GOAL OF THE EXERCISE
Scan the data below. Pull out each line where "Matthieu" occurs.

Stored data
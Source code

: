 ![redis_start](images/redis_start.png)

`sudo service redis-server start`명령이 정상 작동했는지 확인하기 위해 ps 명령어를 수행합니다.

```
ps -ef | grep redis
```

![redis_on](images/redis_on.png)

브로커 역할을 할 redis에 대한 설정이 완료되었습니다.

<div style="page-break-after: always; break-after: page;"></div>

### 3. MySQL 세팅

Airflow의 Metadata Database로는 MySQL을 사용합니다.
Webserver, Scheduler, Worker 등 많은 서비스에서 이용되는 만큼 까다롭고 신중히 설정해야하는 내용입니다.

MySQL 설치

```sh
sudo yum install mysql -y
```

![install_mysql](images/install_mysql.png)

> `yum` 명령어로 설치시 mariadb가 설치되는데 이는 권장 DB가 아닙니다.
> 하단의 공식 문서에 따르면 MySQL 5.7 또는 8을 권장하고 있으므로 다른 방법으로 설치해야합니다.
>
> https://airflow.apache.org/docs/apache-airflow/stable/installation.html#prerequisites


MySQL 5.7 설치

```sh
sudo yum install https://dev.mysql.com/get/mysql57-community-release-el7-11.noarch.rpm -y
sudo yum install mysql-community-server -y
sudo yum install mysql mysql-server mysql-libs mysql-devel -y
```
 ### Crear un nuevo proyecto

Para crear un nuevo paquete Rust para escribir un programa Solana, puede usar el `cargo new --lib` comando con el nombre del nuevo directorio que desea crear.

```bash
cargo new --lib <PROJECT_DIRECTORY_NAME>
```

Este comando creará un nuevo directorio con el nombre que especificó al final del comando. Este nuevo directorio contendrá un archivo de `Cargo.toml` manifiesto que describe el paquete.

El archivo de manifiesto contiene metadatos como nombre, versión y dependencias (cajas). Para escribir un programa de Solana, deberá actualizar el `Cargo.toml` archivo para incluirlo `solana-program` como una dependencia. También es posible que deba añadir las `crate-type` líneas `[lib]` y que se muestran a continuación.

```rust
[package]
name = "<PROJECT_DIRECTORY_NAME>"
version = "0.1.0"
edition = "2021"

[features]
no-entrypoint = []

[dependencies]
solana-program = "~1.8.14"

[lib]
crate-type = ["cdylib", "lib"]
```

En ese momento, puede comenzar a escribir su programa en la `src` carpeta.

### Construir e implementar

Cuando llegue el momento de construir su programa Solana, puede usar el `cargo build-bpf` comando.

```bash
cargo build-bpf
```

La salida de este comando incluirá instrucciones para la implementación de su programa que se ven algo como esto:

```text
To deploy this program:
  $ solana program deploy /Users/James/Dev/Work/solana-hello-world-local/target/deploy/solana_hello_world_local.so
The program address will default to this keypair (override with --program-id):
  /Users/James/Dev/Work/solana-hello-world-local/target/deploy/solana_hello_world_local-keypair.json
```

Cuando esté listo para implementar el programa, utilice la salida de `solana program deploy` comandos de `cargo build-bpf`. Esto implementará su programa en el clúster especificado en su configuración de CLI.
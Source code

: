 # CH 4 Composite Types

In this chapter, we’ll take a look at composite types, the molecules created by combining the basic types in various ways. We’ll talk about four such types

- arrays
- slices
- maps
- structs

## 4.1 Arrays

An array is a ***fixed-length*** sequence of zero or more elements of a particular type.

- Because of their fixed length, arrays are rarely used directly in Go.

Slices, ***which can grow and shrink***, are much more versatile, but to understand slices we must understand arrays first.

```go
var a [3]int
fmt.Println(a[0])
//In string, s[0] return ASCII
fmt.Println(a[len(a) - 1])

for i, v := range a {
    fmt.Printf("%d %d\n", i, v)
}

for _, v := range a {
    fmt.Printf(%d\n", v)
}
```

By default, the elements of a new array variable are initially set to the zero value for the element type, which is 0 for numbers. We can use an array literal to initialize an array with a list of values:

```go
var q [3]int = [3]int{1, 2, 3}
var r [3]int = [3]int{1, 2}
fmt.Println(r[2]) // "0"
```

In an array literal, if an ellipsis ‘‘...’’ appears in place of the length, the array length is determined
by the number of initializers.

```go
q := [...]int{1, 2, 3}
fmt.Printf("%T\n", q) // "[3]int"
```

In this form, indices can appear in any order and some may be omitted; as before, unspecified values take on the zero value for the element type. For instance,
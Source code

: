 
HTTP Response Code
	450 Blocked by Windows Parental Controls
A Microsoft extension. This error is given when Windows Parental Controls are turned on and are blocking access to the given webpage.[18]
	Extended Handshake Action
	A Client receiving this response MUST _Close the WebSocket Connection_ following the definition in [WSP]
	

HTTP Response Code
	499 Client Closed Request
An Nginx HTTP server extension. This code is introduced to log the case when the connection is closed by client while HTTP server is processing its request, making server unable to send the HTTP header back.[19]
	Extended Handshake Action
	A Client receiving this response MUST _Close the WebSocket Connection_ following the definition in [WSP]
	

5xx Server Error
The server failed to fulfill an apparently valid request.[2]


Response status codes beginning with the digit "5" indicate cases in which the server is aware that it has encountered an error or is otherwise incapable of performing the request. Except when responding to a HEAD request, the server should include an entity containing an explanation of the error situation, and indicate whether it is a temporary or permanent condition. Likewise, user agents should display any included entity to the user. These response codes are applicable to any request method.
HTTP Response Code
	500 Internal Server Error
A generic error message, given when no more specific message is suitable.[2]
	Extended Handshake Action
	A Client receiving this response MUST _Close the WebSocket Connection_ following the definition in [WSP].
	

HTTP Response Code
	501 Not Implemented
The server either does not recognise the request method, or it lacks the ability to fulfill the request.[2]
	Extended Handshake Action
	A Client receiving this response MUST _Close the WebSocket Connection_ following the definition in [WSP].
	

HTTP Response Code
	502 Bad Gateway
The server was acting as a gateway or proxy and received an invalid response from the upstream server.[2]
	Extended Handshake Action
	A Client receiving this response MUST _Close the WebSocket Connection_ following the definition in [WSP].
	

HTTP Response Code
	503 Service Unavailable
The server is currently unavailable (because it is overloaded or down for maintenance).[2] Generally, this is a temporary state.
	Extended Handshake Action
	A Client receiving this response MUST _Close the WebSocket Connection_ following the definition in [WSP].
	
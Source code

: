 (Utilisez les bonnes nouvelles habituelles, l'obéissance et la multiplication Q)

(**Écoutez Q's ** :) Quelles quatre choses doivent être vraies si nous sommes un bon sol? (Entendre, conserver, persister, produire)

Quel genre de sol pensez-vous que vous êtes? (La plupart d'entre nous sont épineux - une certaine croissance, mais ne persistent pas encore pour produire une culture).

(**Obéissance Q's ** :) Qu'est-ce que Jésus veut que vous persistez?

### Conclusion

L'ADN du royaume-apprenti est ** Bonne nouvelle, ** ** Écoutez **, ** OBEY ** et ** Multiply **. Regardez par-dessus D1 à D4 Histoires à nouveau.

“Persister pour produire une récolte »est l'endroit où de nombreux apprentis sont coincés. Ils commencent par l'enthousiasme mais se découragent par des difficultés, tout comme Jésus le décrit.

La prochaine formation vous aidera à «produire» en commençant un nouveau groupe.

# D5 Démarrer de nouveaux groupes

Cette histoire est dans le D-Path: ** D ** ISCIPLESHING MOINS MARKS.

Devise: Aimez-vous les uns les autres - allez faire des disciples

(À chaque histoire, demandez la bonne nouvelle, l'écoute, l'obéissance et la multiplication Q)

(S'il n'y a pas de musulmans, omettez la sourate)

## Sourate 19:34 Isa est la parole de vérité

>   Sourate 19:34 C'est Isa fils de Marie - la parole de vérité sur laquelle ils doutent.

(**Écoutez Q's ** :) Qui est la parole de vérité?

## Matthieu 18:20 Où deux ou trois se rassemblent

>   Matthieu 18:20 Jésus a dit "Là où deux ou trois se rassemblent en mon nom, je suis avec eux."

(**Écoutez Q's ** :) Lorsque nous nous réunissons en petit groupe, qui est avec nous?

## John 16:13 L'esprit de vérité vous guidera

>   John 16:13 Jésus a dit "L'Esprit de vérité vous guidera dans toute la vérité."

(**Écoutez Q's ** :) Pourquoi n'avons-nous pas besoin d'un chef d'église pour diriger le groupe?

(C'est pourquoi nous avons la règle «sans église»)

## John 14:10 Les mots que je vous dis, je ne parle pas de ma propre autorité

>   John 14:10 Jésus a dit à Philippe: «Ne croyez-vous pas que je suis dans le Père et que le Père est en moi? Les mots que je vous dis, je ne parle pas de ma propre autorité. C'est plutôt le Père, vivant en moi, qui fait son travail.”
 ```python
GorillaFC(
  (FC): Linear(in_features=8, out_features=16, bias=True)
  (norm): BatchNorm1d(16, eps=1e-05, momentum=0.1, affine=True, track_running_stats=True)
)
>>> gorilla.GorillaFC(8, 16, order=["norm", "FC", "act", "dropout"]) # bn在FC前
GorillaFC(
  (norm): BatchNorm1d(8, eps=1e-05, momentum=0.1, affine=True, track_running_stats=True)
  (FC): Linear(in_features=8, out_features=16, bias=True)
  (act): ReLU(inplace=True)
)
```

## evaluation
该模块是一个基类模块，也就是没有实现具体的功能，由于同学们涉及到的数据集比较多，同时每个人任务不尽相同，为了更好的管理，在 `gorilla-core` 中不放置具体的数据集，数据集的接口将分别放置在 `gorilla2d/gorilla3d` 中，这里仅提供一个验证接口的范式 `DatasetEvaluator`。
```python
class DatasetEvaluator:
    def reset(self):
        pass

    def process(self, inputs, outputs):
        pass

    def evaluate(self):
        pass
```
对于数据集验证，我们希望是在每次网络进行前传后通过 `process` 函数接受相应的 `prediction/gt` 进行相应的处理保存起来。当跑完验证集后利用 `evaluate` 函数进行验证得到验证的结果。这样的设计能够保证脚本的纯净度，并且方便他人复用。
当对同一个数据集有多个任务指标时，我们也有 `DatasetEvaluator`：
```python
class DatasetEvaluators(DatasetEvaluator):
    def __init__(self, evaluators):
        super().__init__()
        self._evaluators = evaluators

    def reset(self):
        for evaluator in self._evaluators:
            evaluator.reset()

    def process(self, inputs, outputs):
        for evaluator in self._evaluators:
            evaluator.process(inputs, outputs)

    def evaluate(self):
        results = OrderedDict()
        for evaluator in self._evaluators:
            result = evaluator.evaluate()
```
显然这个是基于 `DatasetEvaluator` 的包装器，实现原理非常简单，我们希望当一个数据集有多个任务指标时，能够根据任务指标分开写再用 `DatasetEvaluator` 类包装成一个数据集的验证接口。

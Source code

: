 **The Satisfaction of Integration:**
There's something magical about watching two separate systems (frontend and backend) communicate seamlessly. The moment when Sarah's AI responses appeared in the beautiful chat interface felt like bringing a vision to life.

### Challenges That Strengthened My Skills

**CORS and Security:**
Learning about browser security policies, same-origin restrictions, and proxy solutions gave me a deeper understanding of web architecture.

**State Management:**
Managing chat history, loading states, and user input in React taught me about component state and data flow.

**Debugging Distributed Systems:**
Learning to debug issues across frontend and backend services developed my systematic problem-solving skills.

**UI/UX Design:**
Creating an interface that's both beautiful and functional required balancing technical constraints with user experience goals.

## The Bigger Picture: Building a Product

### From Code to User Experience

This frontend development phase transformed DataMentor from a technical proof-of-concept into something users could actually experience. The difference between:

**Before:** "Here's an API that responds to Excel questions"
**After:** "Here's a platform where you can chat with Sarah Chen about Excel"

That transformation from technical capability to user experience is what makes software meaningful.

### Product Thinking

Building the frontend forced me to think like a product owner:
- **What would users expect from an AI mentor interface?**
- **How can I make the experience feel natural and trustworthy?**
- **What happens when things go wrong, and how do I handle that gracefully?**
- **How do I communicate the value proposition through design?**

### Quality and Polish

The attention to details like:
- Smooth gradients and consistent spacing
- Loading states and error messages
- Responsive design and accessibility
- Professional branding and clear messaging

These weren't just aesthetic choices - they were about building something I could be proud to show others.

TASK SOLUTION
## Matthieu 18:20 Où deux ou trois se rassemblent
>   Matthieu 18:20 Jésus a dit "Là où deux ou trois se rassemblent en mon nom, je suis avec eux."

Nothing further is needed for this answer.